=== RECORDS FOR PROCESSING ===

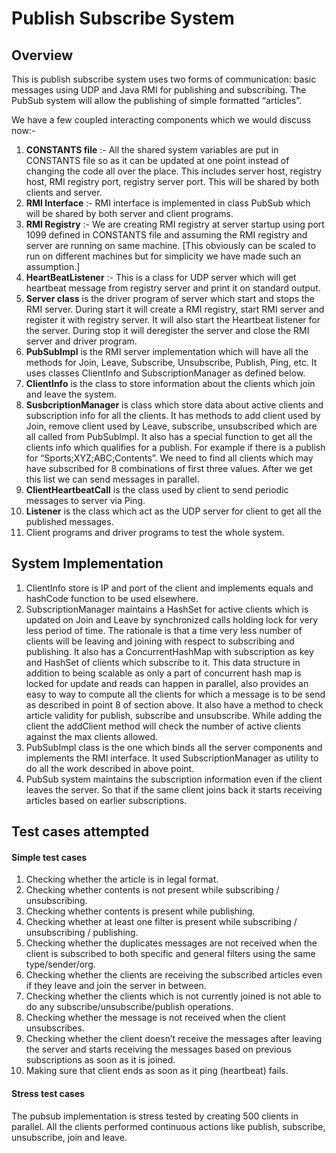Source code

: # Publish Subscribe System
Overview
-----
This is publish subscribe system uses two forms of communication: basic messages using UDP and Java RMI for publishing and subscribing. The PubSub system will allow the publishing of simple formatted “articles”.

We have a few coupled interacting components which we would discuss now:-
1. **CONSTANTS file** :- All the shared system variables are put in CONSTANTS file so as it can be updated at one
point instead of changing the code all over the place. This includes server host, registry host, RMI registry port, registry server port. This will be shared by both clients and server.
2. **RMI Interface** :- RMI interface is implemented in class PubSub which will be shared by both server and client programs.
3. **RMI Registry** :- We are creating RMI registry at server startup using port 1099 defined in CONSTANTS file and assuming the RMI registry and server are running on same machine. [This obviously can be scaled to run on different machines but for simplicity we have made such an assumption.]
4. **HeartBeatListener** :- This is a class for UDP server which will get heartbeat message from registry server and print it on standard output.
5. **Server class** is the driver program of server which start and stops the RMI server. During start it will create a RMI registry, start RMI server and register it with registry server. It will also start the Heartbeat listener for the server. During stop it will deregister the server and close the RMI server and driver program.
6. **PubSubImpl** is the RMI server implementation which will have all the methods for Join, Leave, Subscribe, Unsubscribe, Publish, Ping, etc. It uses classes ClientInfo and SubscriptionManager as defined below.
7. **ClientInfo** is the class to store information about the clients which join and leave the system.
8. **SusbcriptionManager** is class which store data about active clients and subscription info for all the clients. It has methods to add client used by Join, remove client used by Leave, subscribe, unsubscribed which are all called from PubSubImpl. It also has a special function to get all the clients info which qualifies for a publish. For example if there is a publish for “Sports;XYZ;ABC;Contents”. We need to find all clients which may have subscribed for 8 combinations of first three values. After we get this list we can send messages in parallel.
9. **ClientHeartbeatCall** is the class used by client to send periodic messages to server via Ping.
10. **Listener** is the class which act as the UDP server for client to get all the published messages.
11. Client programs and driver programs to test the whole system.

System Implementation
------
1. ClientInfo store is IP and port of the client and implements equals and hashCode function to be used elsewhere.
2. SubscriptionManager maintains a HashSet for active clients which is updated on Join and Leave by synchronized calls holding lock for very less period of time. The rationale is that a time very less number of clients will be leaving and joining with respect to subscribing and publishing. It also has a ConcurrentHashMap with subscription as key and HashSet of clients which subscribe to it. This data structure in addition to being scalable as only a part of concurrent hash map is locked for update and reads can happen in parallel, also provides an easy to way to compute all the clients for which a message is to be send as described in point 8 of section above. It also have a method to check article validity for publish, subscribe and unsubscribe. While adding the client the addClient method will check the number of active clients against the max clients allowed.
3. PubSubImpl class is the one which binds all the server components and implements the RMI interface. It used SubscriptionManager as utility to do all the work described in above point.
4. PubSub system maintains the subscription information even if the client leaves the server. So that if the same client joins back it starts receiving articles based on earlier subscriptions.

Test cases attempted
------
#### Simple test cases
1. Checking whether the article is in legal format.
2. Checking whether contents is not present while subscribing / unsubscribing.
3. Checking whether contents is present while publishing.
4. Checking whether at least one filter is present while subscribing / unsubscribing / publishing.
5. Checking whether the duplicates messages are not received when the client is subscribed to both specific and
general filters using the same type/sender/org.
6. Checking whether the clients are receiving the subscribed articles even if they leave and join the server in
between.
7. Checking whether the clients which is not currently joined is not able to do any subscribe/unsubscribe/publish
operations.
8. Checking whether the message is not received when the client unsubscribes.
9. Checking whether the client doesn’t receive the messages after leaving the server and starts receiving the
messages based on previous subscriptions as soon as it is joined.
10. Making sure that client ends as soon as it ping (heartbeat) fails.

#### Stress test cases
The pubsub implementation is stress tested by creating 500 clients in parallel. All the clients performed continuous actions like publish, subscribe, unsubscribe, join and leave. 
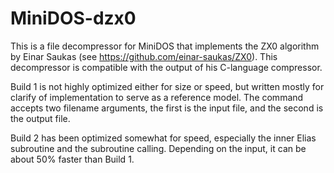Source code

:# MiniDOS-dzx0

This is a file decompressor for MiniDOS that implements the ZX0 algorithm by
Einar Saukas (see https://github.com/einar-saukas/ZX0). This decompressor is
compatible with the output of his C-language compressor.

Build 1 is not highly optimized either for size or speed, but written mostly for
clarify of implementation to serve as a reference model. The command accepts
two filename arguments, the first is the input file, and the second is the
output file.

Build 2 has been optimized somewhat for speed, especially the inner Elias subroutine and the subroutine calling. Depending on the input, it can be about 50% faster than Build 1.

===

**REQUIRED ACTION:** Return each record above as it stands. Pictures stay out.

**RESULT OF THIS TASK:**
Source code

: # Publish Subscribe System
Overview
-----
This is publish subscribe system uses two forms of communication: basic messages using UDP and Java RMI for publishing and subscribing. The PubSub system will allow the publishing of simple formatted “articles”.

We have a few coupled interacting components which we would discuss now:-
1. **CONSTANTS file** :- All the shared system variables are put in CONSTANTS file so as it can be updated at one
point instead of changing the code all over the place. This includes server host, registry host, RMI registry port, registry server port. This will be shared by both clients and server.
2. **RMI Interface** :- RMI interface is implemented in class PubSub which will be shared by both server and client programs.
3. **RMI Registry** :- We are creating RMI registry at server startup using port 1099 defined in CONSTANTS file and assuming the RMI registry and server are running on same machine. [This obviously can be scaled to run on different machines but for simplicity we have made such an assumption.]
4. **HeartBeatListener** :- This is a class for UDP server which will get heartbeat message from registry server and print it on standard output.
5. **Server class** is the driver program of server which start and stops the RMI server. During start it will create a RMI registry, start RMI server and register it with registry server. It will also start the Heartbeat listener for the server. During stop it will deregister the server and close the RMI server and driver program.
6. **PubSubImpl** is the RMI server implementation which will have all the methods for Join, Leave, Subscribe, Unsubscribe, Publish, Ping, etc. It uses classes ClientInfo and SubscriptionManager as defined below.
7. **ClientInfo** is the class to store information about the clients which join and leave the system.
8. **SusbcriptionManager** is class which store data about active clients and subscription info for all the clients. It has methods to add client used by Join, remove client used by Leave, subscribe, unsubscribed which are all called from PubSubImpl. It also has a special function to get all the clients info which qualifies for a publish. For example if there is a publish for “Sports;XYZ;ABC;Contents”. We need to find all clients which may have subscribed for 8 combinations of first three values. After we get this list we can send messages in parallel.
9. **ClientHeartbeatCall** is the class used by client to send periodic messages to server via Ping.
10. **Listener** is the class which act as the UDP server for client to get all the published messages.
11. Client programs and driver programs to test the whole system.

System Implementation
------
1. ClientInfo store is IP and port of the client and implements equals and hashCode function to be used elsewhere.
2. SubscriptionManager maintains a HashSet for active clients which is updated on Join and Leave by synchronized calls holding lock for very less period of time. The rationale is that a time very less number of clients will be leaving and joining with respect to subscribing and publishing. It also has a ConcurrentHashMap with subscription as key and HashSet of clients which subscribe to it. This data structure in addition to being scalable as only a part of concurrent hash map is locked for update and reads can happen in parallel, also provides an easy to way to compute all the clients for which a message is to be send as described in point 8 of section above. It also have a method to check article validity for publish, subscribe and unsubscribe. While adding the client the addClient method will check the number of active clients against the max clients allowed.
3. PubSubImpl class is the one which binds all the server components and implements the RMI interface. It used SubscriptionManager as utility to do all the work described in above point.
4. PubSub system maintains the subscription information even if the client leaves the server. So that if the same client joins back it starts receiving articles based on earlier subscriptions.

Test cases attempted
------
#### Simple test cases
1. Checking whether the article is in legal format.
2. Checking whether contents is not present while subscribing / unsubscribing.
3. Checking whether contents is present while publishing.
4. Checking whether at least one filter is present while subscribing / unsubscribing / publishing.
5. Checking whether the duplicates messages are not received when the client is subscribed to both specific and
general filters using the same type/sender/org.
6. Checking whether the clients are receiving the subscribed articles even if they leave and join the server in
between.
7. Checking whether the clients which is not currently joined is not able to do any subscribe/unsubscribe/publish
operations.
8. Checking whether the message is not received when the client unsubscribes.
9. Checking whether the client doesn’t receive the messages after leaving the server and starts receiving the
messages based on previous subscriptions as soon as it is joined.
10. Making sure that client ends as soon as it ping (heartbeat) fails.

#### Stress test cases
The pubsub implementation is stress tested by creating 500 clients in parallel. All the clients performed continuous actions like publish, subscribe, unsubscribe, join and leave. 
Source code

:# MiniDOS-dzx0

This is a file decompressor for MiniDOS that implements the ZX0 algorithm by
Einar Saukas (see https://github.com/einar-saukas/ZX0). This decompressor is
compatible with the output of his C-language compressor.

Build 1 is not highly optimized either for size or speed, but written mostly for
clarify of implementation to serve as a reference model. The command accepts
two filename arguments, the first is the input file, and the second is the
output file.

Build 2 has been optimized somewhat for speed, especially the inner Elias subroutine and the subroutine calling. Depending on the input, it can be about 50% faster than Build 1.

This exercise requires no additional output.